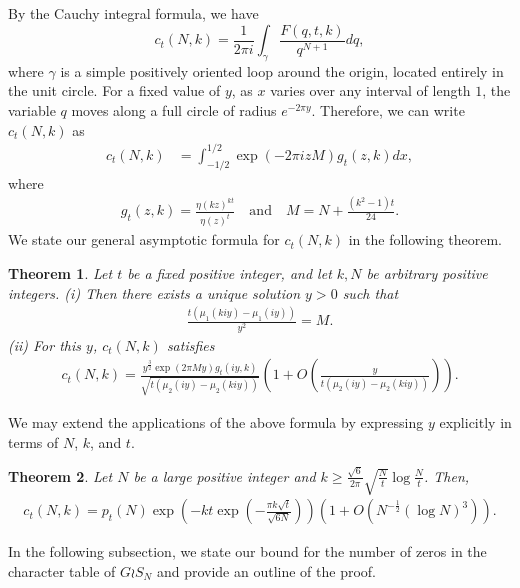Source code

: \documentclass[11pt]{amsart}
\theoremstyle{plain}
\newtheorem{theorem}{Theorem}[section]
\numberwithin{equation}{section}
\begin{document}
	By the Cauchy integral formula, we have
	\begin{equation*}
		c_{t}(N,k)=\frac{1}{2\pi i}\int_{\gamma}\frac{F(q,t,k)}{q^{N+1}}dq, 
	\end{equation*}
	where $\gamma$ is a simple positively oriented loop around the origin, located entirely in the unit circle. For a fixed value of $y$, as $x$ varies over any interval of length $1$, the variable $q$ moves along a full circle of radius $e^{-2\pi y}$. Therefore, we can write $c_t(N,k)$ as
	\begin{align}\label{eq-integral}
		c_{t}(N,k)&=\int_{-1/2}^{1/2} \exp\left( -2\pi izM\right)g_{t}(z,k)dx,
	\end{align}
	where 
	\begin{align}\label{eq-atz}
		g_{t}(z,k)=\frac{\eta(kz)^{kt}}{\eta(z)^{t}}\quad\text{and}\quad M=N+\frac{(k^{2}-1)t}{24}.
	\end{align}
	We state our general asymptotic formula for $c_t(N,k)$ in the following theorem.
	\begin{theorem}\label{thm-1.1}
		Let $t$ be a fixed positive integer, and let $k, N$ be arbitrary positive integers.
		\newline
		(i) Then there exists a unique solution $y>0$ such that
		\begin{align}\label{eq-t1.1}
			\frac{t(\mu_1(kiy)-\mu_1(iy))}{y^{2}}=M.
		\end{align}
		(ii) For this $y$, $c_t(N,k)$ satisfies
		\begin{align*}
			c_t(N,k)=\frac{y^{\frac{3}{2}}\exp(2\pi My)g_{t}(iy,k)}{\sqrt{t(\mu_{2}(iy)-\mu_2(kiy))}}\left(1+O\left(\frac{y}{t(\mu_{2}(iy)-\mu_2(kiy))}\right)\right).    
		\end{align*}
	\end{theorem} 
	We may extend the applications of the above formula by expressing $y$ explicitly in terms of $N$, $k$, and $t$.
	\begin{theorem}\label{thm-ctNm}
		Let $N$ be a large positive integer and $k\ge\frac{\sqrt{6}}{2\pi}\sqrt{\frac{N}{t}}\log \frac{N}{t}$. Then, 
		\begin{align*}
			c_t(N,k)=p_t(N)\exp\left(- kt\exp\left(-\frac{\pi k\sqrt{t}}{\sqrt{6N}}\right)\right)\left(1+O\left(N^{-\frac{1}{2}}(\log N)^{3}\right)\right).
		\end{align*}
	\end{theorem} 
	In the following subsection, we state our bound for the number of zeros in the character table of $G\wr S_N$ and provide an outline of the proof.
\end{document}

★ ★ ★ ★

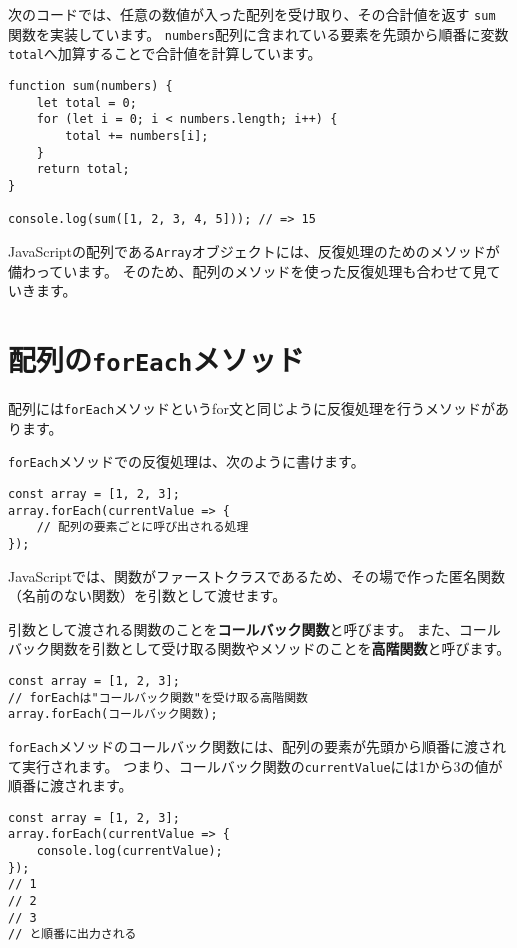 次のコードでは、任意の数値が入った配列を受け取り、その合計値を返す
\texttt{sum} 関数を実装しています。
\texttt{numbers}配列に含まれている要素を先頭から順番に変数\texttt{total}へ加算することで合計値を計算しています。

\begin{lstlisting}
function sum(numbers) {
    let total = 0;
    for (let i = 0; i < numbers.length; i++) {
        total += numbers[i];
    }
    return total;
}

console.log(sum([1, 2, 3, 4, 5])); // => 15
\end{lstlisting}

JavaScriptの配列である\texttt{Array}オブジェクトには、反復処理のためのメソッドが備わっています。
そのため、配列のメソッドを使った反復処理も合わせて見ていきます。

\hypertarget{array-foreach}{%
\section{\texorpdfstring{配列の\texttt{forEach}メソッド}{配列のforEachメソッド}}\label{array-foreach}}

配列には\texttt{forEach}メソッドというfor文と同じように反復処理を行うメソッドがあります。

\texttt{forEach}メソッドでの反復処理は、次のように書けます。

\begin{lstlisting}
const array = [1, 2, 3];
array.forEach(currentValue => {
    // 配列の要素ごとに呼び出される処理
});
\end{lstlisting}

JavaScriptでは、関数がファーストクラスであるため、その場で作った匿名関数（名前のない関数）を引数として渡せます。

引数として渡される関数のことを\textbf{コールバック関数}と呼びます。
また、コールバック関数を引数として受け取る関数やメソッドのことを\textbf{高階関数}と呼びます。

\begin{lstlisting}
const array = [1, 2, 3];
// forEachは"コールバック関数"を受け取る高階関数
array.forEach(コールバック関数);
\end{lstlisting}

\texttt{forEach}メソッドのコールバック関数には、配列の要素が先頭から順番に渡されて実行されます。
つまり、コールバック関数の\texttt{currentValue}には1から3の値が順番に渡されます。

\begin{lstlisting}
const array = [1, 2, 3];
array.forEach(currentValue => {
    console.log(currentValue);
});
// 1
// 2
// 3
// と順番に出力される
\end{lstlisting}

★ ★ ★ ★

### Prompt
Determine which lines above include the word "fixed", and report those lines in full.

### Exercise response
	where $\gamma$ is a simple positively oriented loop around the origin, located entirely in the unit circle. For a fixed value of $y$, as $x$ varies over any interval of length $1$, the variable $q$ moves along a full circle of radius $e^{-2\pi y}$. Therefore, we can write $c_t(N,k)$ as
		Let $t$ be a fixed positive integer, and let $k, N$ be arbitrary positive integers.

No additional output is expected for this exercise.